DIRECTIONS:
Going line by line through the data below, report how many lines include the word "automobile", with nothing added.

GIVEN RECORDS:
__________________________________________________

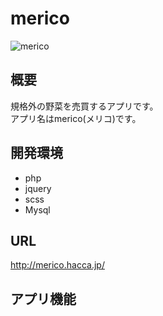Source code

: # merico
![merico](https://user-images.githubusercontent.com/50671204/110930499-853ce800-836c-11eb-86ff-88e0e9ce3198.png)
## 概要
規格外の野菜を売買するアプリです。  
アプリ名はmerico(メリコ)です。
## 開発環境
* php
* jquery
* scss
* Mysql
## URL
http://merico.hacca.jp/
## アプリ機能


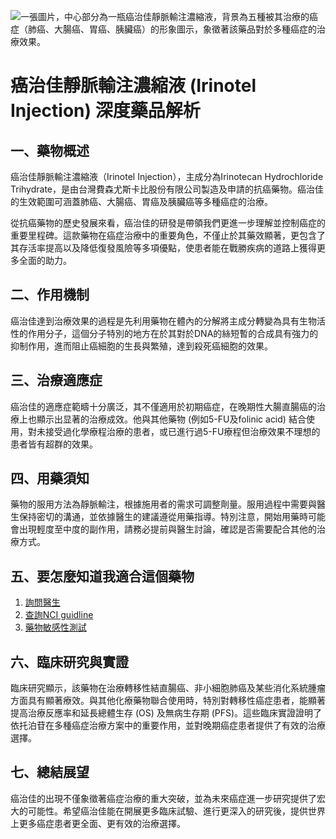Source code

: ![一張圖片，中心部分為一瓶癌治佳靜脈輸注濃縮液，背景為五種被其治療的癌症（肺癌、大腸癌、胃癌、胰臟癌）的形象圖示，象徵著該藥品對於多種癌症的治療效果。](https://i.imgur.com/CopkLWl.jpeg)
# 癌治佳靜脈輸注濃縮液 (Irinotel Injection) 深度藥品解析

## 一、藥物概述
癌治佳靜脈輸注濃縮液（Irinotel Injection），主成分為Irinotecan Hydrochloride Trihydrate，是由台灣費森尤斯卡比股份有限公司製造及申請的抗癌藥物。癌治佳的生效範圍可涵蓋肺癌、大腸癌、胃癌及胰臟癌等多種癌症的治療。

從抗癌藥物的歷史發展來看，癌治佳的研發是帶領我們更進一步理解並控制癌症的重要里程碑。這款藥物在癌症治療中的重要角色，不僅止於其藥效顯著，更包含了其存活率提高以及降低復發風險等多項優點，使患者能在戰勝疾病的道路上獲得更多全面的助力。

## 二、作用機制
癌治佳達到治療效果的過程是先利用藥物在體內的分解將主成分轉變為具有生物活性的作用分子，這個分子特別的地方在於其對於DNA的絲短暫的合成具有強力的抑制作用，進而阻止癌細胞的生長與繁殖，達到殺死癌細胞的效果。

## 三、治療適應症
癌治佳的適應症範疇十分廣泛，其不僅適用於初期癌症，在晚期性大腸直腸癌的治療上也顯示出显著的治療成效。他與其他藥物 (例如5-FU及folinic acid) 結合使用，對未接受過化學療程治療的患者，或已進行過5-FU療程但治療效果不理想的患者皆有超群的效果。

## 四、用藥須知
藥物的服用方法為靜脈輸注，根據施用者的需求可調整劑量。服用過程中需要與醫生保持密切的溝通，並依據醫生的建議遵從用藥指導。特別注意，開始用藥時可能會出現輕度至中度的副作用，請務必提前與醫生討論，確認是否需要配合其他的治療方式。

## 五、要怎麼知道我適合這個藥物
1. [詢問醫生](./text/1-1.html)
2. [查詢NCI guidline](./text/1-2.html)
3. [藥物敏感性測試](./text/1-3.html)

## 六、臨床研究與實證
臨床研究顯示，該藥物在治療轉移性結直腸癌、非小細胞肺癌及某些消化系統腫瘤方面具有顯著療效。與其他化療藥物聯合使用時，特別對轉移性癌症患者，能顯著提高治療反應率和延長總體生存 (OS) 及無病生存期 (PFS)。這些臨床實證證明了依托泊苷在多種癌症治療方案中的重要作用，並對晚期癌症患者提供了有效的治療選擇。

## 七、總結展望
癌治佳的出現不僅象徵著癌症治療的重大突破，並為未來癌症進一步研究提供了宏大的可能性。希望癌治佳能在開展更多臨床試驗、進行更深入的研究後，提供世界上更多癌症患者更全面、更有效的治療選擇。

__________________________________________________

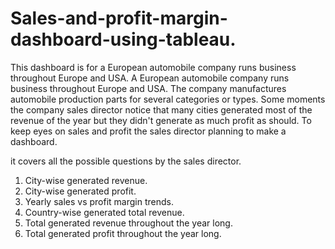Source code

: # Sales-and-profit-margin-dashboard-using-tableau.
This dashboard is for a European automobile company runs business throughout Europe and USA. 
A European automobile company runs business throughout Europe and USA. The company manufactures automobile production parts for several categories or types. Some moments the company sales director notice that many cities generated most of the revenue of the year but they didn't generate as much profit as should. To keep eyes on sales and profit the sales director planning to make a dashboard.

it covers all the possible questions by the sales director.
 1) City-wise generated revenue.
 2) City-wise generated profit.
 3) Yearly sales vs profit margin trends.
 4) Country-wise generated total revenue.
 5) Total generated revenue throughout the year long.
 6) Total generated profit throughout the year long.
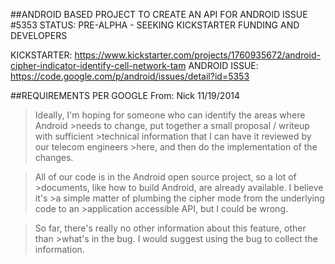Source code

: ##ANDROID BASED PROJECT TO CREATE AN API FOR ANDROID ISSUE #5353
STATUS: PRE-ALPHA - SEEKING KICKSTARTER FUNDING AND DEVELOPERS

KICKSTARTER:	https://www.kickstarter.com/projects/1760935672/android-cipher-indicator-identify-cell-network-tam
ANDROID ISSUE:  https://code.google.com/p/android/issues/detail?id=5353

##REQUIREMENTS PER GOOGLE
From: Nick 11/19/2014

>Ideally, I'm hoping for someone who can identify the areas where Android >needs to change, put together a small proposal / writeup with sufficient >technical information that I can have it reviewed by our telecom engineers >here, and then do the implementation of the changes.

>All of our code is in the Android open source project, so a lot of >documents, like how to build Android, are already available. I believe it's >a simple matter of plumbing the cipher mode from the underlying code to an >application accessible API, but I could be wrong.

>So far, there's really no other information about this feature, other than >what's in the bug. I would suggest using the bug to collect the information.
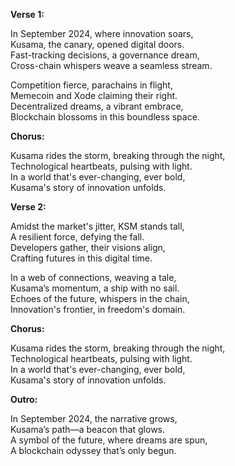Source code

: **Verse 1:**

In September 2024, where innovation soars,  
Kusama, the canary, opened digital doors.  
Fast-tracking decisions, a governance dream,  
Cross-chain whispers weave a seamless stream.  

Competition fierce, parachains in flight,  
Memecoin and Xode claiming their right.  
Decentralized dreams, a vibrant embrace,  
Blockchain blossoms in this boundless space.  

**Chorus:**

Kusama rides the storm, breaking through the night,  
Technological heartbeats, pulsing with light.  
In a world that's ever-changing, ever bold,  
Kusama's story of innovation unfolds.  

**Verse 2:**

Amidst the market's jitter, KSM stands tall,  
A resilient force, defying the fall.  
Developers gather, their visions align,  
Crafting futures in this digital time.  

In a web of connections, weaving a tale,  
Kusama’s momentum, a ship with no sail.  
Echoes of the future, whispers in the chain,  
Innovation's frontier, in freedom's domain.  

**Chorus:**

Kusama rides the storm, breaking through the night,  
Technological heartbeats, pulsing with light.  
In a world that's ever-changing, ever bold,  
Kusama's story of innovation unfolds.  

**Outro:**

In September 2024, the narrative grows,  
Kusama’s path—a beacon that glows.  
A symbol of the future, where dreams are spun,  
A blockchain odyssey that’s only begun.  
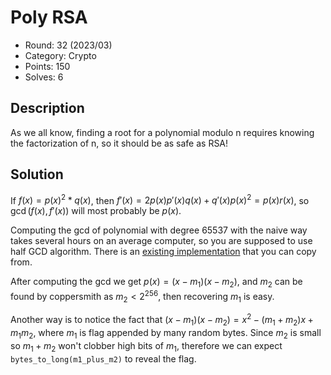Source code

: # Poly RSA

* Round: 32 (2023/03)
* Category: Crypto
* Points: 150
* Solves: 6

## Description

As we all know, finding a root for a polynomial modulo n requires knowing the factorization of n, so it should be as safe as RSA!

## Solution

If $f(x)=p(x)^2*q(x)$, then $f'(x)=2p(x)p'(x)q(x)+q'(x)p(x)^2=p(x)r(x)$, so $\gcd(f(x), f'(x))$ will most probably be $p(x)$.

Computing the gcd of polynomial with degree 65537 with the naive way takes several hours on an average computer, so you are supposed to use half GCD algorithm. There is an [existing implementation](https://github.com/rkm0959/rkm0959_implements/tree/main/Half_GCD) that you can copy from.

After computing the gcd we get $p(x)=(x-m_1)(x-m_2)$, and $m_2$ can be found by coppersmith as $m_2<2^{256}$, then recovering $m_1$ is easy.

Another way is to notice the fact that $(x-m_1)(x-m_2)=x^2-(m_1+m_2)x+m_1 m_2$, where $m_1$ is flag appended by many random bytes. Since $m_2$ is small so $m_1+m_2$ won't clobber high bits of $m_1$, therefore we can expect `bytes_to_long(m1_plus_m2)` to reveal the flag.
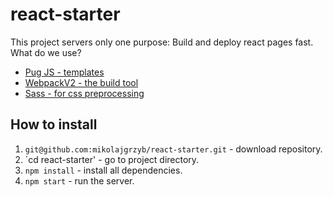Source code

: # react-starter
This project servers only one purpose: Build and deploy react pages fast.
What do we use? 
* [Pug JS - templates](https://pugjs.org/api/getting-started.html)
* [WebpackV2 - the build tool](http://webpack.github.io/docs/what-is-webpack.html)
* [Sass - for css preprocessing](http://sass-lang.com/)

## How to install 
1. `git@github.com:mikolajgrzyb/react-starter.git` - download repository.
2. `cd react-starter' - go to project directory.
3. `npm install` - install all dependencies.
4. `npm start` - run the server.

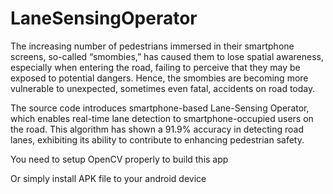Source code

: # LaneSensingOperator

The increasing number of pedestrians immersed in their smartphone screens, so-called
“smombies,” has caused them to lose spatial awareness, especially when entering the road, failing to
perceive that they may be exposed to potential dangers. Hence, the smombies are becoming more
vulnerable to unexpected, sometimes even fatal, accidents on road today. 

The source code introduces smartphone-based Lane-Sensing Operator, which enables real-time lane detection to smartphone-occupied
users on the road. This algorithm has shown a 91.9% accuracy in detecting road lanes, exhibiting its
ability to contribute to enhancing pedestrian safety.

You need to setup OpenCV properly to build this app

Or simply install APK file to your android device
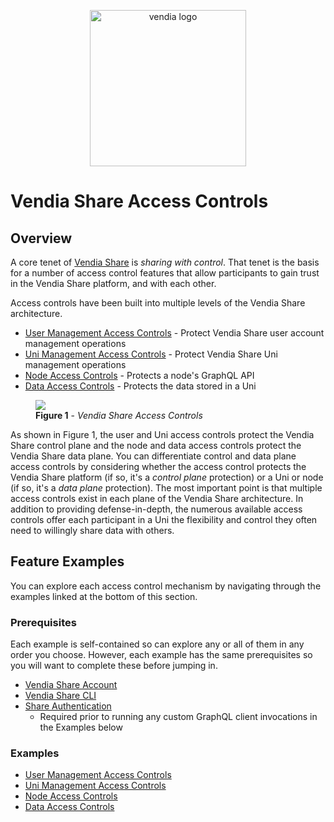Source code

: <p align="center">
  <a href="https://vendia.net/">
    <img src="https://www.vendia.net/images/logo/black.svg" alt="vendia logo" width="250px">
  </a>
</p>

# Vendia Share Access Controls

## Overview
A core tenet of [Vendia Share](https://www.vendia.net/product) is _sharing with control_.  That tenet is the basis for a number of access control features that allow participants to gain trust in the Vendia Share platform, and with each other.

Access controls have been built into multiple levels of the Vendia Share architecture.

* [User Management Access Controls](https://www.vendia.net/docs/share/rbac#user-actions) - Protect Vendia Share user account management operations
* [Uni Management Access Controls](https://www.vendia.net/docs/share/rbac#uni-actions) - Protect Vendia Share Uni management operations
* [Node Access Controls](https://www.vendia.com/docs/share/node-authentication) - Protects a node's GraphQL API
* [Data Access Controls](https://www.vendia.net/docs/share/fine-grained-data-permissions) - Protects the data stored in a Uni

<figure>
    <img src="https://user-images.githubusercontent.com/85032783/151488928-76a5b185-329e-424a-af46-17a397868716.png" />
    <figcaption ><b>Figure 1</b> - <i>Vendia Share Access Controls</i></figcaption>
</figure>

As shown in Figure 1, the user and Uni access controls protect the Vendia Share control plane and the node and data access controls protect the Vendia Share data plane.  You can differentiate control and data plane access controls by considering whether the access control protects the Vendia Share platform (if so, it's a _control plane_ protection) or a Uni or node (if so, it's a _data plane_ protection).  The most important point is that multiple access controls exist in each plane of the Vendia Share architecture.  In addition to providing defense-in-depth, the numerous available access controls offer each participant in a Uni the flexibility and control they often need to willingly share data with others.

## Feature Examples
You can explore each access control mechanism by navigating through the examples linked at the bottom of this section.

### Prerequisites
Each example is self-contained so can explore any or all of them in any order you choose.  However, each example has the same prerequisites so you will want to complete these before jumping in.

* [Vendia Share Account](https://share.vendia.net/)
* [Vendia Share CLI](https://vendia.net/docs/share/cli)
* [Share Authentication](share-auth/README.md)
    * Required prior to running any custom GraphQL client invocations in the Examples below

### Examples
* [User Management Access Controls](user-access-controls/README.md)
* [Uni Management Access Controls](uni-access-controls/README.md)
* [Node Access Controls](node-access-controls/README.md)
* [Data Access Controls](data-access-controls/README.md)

__________________________________________________

WRITTEN SOLUTION:
2